Kaling has been thinking deeply—and writing—about romantic comedies for years. From her hilariously on-point essay "Types of Women in Romantic Comedies Who Are Not Real" from her first book, Is Everyone Hanging Out Without Me?, to her news-making, off-the-cuff tweets on the subject, she's time-and-again proven her expertise on all things rom-com. When she shares stories of teenage trips to buy affordable-yet-stylish shoes at the mall, you can't help but picture it as a bright, colorful flashback.
"Of course that'll always be my first love," she says of the romantic comedy genre, lighting up. "You've Got Mail is, I know, a very divisive movie, but I think it's like a perfect film. You can't go wrong with Nora Ephron."
She'll get the chance to express that love through the aforementioned Priyanka Chopra team-up, which she describes as a "buddy comedy" with "romantic comedy elements." It's a project that Chopra actually kicked off...with a personal phone call.
"You know, she just got in touch with me," Kaling says with a can you believe it? grin. "She got in touch with my agent and said, 'I'd love to talk to Mindy about an idea that I have.'"
The idea, Kaling says, was simple: She and Chopra would play relatives and the movie would be a comedy. That was enough to sell Kaling, who tapped Brooklyn Nine-Nine co-creator Dan Goor to co-write the script, based on a concept Chopra and Kaling worked out together.
"He's married to an Indian woman, so he has this window into Indian female culture," Kaling says of Goor, who worked with her to develop the concept for the film, which will see Kaling and Chopra as first cousins, one of whom is Indian American (Kaling) while the other was born and raised in India (Chopra).
"It's really fun to play off of our public personas, which could not be more different," Kaling says of writing for herself and Chopra. "There are certain overlaps—like we both love fashion—but we just come at it from these very different worlds."

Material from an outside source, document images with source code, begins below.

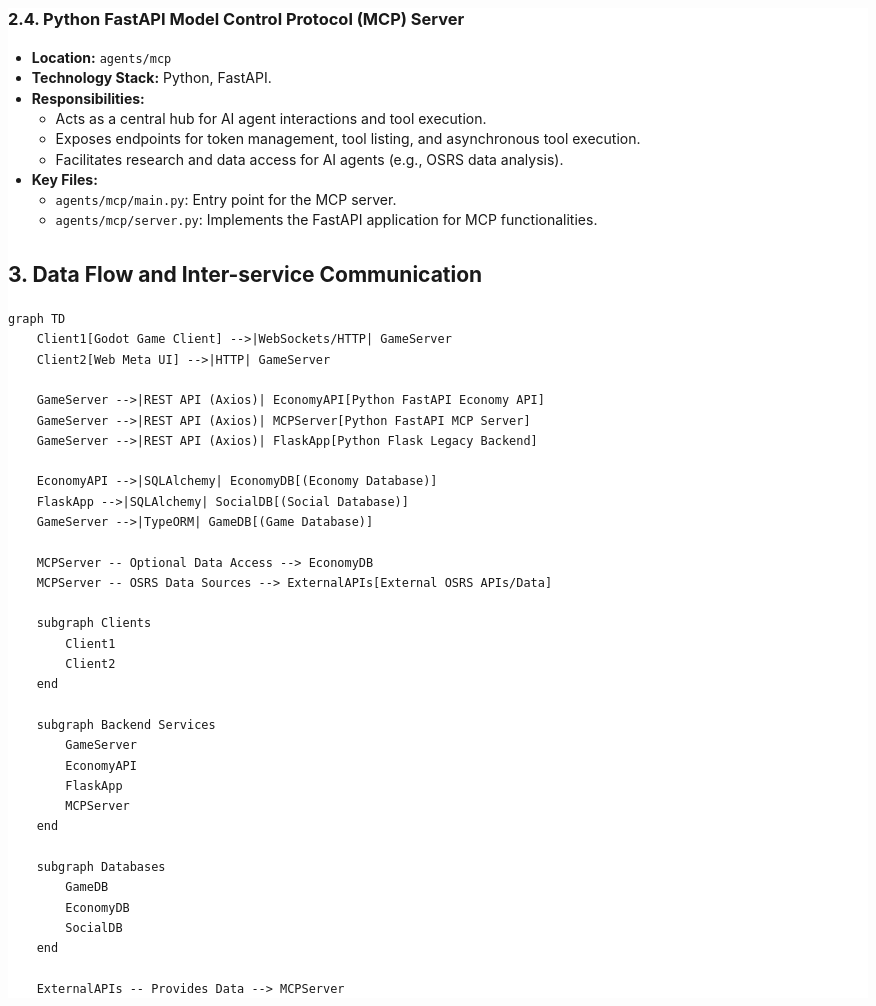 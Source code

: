### 2.4. Python FastAPI Model Control Protocol (MCP) Server

*   **Location:** `agents/mcp`
*   **Technology Stack:** Python, FastAPI.
*   **Responsibilities:**
    *   Acts as a central hub for AI agent interactions and tool execution.
    *   Exposes endpoints for token management, tool listing, and asynchronous tool execution.
    *   Facilitates research and data access for AI agents (e.g., OSRS data analysis).
*   **Key Files:**
    *   `agents/mcp/main.py`: Entry point for the MCP server.
    *   `agents/mcp/server.py`: Implements the FastAPI application for MCP functionalities.

## 3. Data Flow and Inter-service Communication

```mermaid
graph TD
    Client1[Godot Game Client] -->|WebSockets/HTTP| GameServer
    Client2[Web Meta UI] -->|HTTP| GameServer

    GameServer -->|REST API (Axios)| EconomyAPI[Python FastAPI Economy API]
    GameServer -->|REST API (Axios)| MCPServer[Python FastAPI MCP Server]
    GameServer -->|REST API (Axios)| FlaskApp[Python Flask Legacy Backend]

    EconomyAPI -->|SQLAlchemy| EconomyDB[(Economy Database)]
    FlaskApp -->|SQLAlchemy| SocialDB[(Social Database)]
    GameServer -->|TypeORM| GameDB[(Game Database)]

    MCPServer -- Optional Data Access --> EconomyDB
    MCPServer -- OSRS Data Sources --> ExternalAPIs[External OSRS APIs/Data]

    subgraph Clients
        Client1
        Client2
    end

    subgraph Backend Services
        GameServer
        EconomyAPI
        FlaskApp
        MCPServer
    end

    subgraph Databases
        GameDB
        EconomyDB
        SocialDB
    end

    ExternalAPIs -- Provides Data --> MCPServer
```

Kaling describes the movie, which will center on a wedding in India that brings her character abroad, as a "fish out of water, Indian-American-in-India story" that's been waiting to be told.
"It's been one of the most fun things to finally get an opportunity to talk about all of the real differences I feel from my Indian cousins who are born in India and then the assumptions they make about me being born here, and what it feels like to be fully American, but also know that I'm not Caucasian," she says. "To grapple with all those cultural things is really, really fun."

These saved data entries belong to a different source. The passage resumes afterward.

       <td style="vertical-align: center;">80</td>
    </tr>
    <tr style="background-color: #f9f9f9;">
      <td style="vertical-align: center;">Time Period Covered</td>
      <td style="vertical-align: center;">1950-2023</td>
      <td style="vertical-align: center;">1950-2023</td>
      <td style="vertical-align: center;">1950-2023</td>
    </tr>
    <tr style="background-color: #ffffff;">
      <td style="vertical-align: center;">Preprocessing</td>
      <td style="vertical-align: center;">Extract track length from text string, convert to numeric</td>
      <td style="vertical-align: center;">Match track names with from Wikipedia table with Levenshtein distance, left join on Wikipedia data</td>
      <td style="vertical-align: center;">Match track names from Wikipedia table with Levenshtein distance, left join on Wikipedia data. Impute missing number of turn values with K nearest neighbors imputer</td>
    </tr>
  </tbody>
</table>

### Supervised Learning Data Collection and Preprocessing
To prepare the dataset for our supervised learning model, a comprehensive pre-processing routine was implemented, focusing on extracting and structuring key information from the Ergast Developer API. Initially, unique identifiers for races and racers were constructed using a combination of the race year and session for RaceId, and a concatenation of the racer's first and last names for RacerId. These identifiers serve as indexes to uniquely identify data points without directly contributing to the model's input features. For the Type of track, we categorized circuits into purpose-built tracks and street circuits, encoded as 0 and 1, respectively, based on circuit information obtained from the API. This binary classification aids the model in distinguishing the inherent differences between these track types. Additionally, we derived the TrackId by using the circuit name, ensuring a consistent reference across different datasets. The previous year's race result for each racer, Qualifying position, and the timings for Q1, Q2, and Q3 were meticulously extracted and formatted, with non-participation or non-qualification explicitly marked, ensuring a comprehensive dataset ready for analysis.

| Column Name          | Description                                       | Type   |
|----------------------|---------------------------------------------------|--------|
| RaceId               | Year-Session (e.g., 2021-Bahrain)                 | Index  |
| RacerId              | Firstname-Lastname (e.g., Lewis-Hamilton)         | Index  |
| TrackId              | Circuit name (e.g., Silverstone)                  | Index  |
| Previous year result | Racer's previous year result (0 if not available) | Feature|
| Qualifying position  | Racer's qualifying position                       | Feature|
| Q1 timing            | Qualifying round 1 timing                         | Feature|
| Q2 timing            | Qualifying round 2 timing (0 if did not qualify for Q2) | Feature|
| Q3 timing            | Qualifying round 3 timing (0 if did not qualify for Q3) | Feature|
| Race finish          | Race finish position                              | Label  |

Kaling stresses that the film, which she's still in the process of writing, is a while off, but she already has glowing things to say about her future co-star and on-screen cousin.

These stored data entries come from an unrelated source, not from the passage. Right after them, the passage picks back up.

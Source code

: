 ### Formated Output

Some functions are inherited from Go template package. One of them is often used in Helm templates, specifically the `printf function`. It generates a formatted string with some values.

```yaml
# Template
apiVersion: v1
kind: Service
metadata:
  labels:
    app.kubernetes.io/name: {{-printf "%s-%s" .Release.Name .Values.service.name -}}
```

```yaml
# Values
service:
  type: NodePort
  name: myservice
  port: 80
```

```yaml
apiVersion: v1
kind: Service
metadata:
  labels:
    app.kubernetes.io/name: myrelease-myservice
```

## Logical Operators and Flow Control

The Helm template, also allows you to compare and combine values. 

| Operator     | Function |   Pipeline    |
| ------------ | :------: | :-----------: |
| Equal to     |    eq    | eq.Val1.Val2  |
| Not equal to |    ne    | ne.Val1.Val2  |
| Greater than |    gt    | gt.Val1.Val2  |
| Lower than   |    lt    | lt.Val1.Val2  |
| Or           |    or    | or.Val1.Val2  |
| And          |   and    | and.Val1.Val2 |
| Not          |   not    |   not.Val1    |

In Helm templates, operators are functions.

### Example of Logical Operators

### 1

"Honestly, working with Priyanka is great. She got me Jonas brothers tickets and I'm thrilled," Kaling says, beaming unironically. "She's amazing. She just called and was like, 'Do you want to go to the Jonas brothers in December?' And I was like, 'Yes, I'll be 25 years older than the average fan, but I would love to. Yeah, absolutely.'"
When asked about early reports that Chopra may direct their as-of-yet-untitled wedding comedy, Kaling's excitement escalates again.
"Oh my god, if Priyanka wanted to direct, I would be so delighted," she says, her eyes widening with said delight. "I haven't even heard that rumor, but what a dream. I mean, I hope it's true. We always are trying to get women, particularly women of color, to be able to direct. And this is...an actual studio film, you know? So I would be thrilled if she wanted to do that. I have so much faith in her, so that would be a joy."
Chopra taking the director's chair aligns perfectly with Kaling's vision for the future of the romantic comedy, which she is happy to have seen evolve more quickly than ever in recent years.
"Romantic comedies used to be through the lens of a certain type of couple—usually a white couple falling in love, then out of love, and finding each other again. What's been really great about the past couple of years is we're seeing couples that we don't normally see," she says, citing films like Crazy Rich Asians, Netflix's Always Be My Maybe, and Kumail Nanjiani and Issa Rae's upcoming Lovebirds as prime examples of the increased diversity in romantic comedies. "That's the real difference I've seen in even the past two years. It's now considered bankable and exciting to have people in the leads who are unconventional—and I hope that becomes conventional."